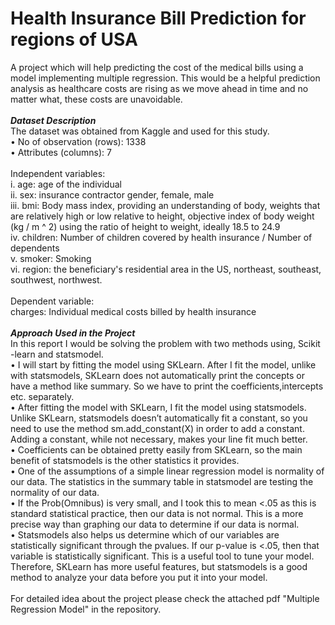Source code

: # Health Insurance Bill Prediction for regions of USA
A project which will help predicting the cost of the medical bills using a model implementing multiple regression.
This would be a helpful prediction analysis as healthcare costs are rising as we move ahead in time and no matter what, these costs are unavoidable.<br><br>
***Dataset Description***<br>
The dataset was obtained from Kaggle and used for this study.<br>
• No of observation (rows): 1338<br>
• Attributes (columns): 7<br><br>
Independent variables:<br>
i. age: age of the individual<br>
ii. sex: insurance contractor gender, female, male<br>
iii. bmi: Body mass index, providing an understanding of body, weights that are relatively high or low
relative to height, objective index of body weight (kg / m ^ 2) using the ratio of height to weight,
ideally 18.5 to 24.9<br>
iv. children: Number of children covered by health insurance / Number of dependents<br>
v. smoker: Smoking<br>
vi. region: the beneficiary's residential area in the US, northeast, southeast, southwest, northwest.<br><br>
Dependent variable:<br>
charges: Individual medical costs billed by health insurance<br><br>
***Approach Used in the Project***<br>
In this report I would be solving the problem with two methods using, Scikit -learn and statsmodel.<br>
• I will start by fitting the model using SKLearn. After I fit the model, unlike with statsmodels,
SKLearn does not automatically print the concepts or have a method like summary. So we have to
print the coefficients,intercepts etc. separately.<br>
• After fitting the model with SKLearn, I fit the model using statsmodels. Unlike SKLearn, statsmodels
doesn’t automatically fit a constant, so you need to use the method sm.add_constant(X) in order to
add a constant. Adding a constant, while not necessary, makes your line fit much better.<br>
• Coefficients can be obtained pretty easily from SKLearn, so the main benefit of statsmodels is the
other statistics it provides.<br>
• One of the assumptions of a simple linear regression model is normality of our data. The statistics in
the summary table in statsmodel are testing the normality of our data.<br>
• If the Prob(Omnibus) is very small, and I took this to mean <.05 as this is standard statistical practice,
then our data is not normal. This is a more precise way than graphing our data to determine if our data
is normal.<br>
• Statsmodels also helps us determine which of our variables are statistically significant through the pvalues. If our p-value is <.05, then that variable is statistically significant. This is a useful tool to tune
your model.<br>
Therefore, SKLearn has more useful features, but statsmodels is a good method to analyze your data before
you put it into your model.<br><br>
For detailed idea about the project please check the attached pdf "Multiple Regression Model" in the repository.
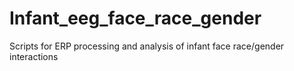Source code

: # Infant_eeg_face_race_gender
Scripts for ERP processing and analysis of infant face race/gender interactions

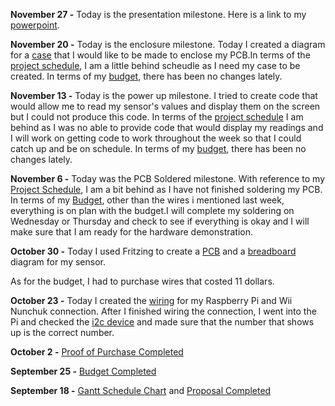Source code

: **November 27 -**
Today is the presentation milestone. Here is a link to my [powerpoint]().

**November 20 -**
Today is the enclosure milestone. Today I created a diagram for a [case](https://github.com/LeAndrew98/Wii-Nunchuk/blob/master/Documentation/PiCaseDiagram.pdf) that I would like to be made to enclose my PCB.In terms of the [project schedule](https://github.com/LeAndrew98/Wii-Nunchuk/blob/master/Documentation/CENG317%20Schedule.pdf), I am a little behind scheudle as I need my case to be created. In terms of my [budget](https://github.com/LeAndrew98/Wii-Nunchuk/blob/master/Documentation/CENG317%20Budget.pdf), there has been no changes lately.

**November 13 -**
Today is the power up milestone. I tried to create code that would allow me to read my sensor's values and display them on the screen but I could not produce this code. In terms of the [project schedule](https://github.com/LeAndrew98/Wii-Nunchuk/blob/master/Documentation/CENG317%20Schedule.pdf) I am behind as I was no able to provide code that would display my readings and I will work on getting code to work throughout the week so that I could catch up and be on schedule. In terms of my [budget](https://github.com/LeAndrew98/Wii-Nunchuk/blob/master/Documentation/CENG317%20Budget.pdf), there has been no changes lately.

**November 6 -**
Today was the PCB Soldered milestone. With reference to my [Project Schedule](https://github.com/LeAndrew98/Wii-Nunchuk/blob/master/Documentation/CENG317%20Schedule.pdf), I am a bit behind as I have not finished soldering my PCB. In terms of my [Budget](https://github.com/LeAndrew98/Wii-Nunchuk/blob/master/Documentation/CENG317%20Budget.pdf), other than the wires i mentioned last week, everything is on plan with the budget.I will complete my soldering on Wednesday or Thursday and check to see if everything is okay and I will make sure that I am ready for the hardware demonstration.

**October 30 -**
Today I used Fritzing to create a [PCB](https://github.com/LeAndrew98/Wii-Nunchuk/blob/master/Documentation/WiiNunchuk_pcb.jpg) and a [breadboard](https://github.com/LeAndrew98/Wii-Nunchuk/blob/master/Documentation/WiiNunchuk_bb.jpg) diagram for my sensor.

As for the budget, I had to purchase wires that costed 11 dollars.

**October 23 -**
Today I created the [wiring](https://github.com/LeAndrew98/Wii-Nunchuk/blob/master/Documentation/Wiring.jpg) for my Raspberry Pi and Wii Nunchuk connection. After I finished wiring the connection, I went into the Pi and checked the [i2c device](https://github.com/LeAndrew98/Wii-Nunchuk/blob/master/Documentation/Device.JPG) and made sure that the number that shows up is the correct number.


**October 2 -**
[Proof of Purchase Completed](https://github.com/LeAndrew98/Wii-Nunchuk/blob/master/Documentation/Proof%20of%20Payment.pdf)

**September 25 -** 
[Budget Completed](https://github.com/LeAndrew98/Wii-Nunchuk/blob/master/Documentation/CENG317%20Budget.pdf)

**September 18 -**
[Gantt Schedule Chart](https://github.com/LeAndrew98/Wii-Nunchuk/blob/master/Documentation/CENG317%20Schedule.pdf) and [Proposal Completed](https://github.com/LeAndrew98/Wii-Nunchuk/blob/master/Documentation/CENG317%20Proposal.pdf)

*Directions for this task*:
What do the lines above say from the one containing "ii. sex: insurance" down to the one containing "relative to height, objective"? Return them exactly, both end lines included, and only them.

*Response area*:
ii. sex: insurance contractor gender, female, male<br>
iii. bmi: Body mass index, providing an understanding of body, weights that are relatively high or low
relative to height, objective index of body weight (kg / m ^ 2) using the ratio of height to weight,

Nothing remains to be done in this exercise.